Die Hausfranzösinnen dürften davon doch mehr abgegeben haben, als ein Theaterstück es erfassen kann. Weitere Referenzen bei (nicht nur) Fontane und Keyserling, auch bei den groBen Salon-Frauen der deutschen Geschichte, die zweisprachig DACHTEN!!!...
10.01.2012 um 08:52 Uhr schubidu
Bin bei “Hausfrau” etwas irritiert.
Dass eine Hausfrau jemals Bedienstete hat(te), kann ich nicht nachempfinden.
Trifft das nicht eher auf “Dame des Hauses”, “Herrin des Hauses” bzw. “Hausherrin” zu?
Während sich Damen bedienen lassen und Herrinnen befehlen, sind Frauen eigentlich immer das unterste Glied einer Hierarchie.
10.01.2012 um 03:55 Uhr lfp
Liebe Gudrun,
es ehrt Dich, dass Du keine “Hauspolin” beschäftigst. Meine Ausführungen dazu waren kritisch gemeint, aber sehr kurz gehalten, konnten den katastrophalen Pflegenotstand in Deutschland nur ankratzen. Das Wort “Hauspolin” habe ich in Analogie zur “Hausfranzösin” erfunden; wir sollten es sofort wieder vergessen.
Tatsache ist, dass die häusliche Altenpflege ohne die meist unterbezahlten polnischen Pflegerinnen sofort zusammenbräche - weshalb eben immer mehr Familien eine beschäftigen (müssen).
Mein 81jähriger Stiefvater wird derzeit von 4 Familienangehörigen und 4 deutschen Pflegerinnen rund um die Uhr zu Hause betreut. Das können die meisten zeitlich und finanziell nicht leisten.

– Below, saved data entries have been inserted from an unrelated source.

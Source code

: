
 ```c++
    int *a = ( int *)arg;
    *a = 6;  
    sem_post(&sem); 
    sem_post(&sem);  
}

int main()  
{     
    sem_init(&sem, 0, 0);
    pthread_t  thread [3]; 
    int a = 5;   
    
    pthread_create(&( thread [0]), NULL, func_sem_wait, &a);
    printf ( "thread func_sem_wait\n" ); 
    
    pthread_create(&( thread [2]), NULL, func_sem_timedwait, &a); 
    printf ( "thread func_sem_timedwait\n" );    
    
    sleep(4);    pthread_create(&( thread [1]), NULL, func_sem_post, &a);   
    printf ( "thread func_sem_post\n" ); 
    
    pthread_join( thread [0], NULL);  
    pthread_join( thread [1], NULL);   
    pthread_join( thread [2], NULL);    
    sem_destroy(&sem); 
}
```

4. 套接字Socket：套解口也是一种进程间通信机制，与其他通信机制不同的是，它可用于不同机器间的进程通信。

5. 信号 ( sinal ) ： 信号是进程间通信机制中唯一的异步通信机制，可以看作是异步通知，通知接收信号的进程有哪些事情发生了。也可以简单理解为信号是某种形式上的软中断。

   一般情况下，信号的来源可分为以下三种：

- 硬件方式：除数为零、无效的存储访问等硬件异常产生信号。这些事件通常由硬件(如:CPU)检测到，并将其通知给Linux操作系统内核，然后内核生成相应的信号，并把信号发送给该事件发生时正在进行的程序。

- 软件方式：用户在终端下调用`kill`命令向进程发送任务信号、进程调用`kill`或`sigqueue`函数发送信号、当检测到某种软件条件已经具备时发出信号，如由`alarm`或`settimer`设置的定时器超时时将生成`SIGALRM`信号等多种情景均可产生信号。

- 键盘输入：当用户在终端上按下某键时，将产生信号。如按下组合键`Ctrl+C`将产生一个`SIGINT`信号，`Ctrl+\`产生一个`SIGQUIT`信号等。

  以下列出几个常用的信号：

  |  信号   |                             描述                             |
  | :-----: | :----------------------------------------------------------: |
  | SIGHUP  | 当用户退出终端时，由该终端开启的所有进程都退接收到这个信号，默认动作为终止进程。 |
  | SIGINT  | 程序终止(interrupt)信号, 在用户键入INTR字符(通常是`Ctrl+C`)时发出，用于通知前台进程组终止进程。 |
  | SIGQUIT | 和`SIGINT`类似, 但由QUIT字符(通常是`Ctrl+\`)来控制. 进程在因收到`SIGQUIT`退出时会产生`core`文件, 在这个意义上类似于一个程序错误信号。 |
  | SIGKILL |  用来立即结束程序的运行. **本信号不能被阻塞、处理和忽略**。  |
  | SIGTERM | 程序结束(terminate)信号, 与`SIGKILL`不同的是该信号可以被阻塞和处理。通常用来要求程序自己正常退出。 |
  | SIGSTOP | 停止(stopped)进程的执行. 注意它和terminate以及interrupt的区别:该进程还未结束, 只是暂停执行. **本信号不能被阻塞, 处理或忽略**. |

09.01.2012 um 22:10 Uhr Gudrun Nositschka
Liebe Luise, ich frage mich, ab wann der Begriff Hausfrau so herabgestuft worden ist. Eine Hausfrau war eigentlich die Chefin eines Hauses, immer mit Dienstpersonal wie einem Hausdiener fürs Bedienen, Hausknechten für die groberen Arbeiten, mit Köchinnen mit Küchenmägden, Zimmermächen, mindestens einem Kutscher, Stallburschen und Laufburschen und natürlich einem Hauslehrer für die eigenen Söhne, einer Zofe und/oder Hauslehrerin für die eigenen Mädchen. Das galt sowohl für die (groß-)bürgerliche als auch für die (groß-) bäuerliche Hausfrau als auch für den Adel. Diese Frauen schmissen den Laden, waren hochgeachtet. Das galt bestimmt noch bis spät ins 19. Jahrhundert hinein. Wann kam der Knackpunkt? Mit der industriellen Revolution? Mit der Fließbandarbeit? Noch eine Frage: Bin ich nach Deinen Ausführungen eine Außenseiterin, wenn ich keine “Hauspolin” beschäftige? Diese Stelle Deiner Ausführungen hat mich sehr irritiert.